## Dataset entries:

-----

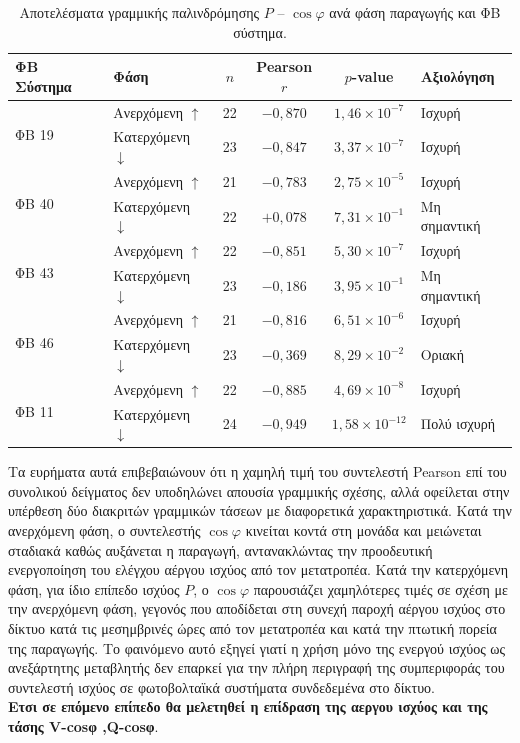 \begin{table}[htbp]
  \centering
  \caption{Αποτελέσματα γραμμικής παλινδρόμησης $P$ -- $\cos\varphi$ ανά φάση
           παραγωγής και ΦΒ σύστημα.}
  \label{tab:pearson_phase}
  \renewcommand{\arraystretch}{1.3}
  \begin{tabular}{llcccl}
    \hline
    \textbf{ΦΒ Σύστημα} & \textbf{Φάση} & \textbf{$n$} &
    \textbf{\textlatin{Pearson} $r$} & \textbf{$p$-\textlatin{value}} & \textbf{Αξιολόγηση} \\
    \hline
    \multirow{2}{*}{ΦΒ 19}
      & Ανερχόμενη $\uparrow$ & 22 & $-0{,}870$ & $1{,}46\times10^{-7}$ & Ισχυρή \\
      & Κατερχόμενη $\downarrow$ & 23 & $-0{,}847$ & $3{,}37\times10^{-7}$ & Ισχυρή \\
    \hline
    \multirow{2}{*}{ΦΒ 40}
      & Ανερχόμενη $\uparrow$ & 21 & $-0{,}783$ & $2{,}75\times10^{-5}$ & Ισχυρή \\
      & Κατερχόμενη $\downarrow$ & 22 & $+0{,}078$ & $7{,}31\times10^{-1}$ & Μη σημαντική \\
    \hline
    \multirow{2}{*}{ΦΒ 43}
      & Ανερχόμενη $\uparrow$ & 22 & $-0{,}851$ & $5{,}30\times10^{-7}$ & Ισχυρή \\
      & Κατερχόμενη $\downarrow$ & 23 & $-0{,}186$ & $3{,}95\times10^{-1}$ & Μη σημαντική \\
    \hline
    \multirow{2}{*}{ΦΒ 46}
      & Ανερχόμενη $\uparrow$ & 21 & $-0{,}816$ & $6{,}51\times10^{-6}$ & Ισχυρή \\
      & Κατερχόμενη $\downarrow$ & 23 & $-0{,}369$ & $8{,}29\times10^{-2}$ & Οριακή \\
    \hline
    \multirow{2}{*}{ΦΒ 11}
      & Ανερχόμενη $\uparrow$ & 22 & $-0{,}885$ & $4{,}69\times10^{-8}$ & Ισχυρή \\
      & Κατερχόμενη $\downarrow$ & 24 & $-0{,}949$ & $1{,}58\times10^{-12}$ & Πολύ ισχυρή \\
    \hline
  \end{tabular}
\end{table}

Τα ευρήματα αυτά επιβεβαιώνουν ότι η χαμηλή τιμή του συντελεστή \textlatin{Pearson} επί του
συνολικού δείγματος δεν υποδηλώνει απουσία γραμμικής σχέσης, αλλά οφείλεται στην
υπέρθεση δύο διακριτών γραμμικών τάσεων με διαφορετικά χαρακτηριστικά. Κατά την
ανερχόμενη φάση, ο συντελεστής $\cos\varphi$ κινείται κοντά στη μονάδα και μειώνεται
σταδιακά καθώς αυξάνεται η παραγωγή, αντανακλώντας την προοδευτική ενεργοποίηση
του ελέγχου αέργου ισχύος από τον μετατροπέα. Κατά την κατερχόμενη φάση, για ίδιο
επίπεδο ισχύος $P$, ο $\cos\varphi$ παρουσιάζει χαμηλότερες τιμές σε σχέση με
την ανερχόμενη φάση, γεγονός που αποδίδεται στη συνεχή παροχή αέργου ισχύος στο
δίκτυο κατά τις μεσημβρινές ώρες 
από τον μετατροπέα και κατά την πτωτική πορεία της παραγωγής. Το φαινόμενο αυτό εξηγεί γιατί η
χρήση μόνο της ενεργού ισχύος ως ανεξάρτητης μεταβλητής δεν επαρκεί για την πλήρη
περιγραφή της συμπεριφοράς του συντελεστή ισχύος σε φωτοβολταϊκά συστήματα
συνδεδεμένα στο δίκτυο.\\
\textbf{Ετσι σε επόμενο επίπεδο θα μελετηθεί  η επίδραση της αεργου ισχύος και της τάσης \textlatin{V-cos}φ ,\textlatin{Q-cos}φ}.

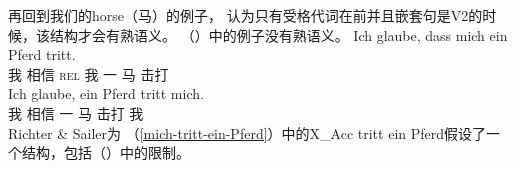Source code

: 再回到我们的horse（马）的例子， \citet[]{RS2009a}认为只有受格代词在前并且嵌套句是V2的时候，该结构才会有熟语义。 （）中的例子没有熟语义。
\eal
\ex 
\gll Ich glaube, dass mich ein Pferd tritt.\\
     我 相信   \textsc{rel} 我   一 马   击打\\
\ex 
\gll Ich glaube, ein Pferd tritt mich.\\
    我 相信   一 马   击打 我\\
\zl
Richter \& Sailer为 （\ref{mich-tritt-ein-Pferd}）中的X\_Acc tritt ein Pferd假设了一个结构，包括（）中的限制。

-----

## Your instructions:
All that is required is the number of lines in the data above that contain the word "downarrow".

## Answer to this problem:
5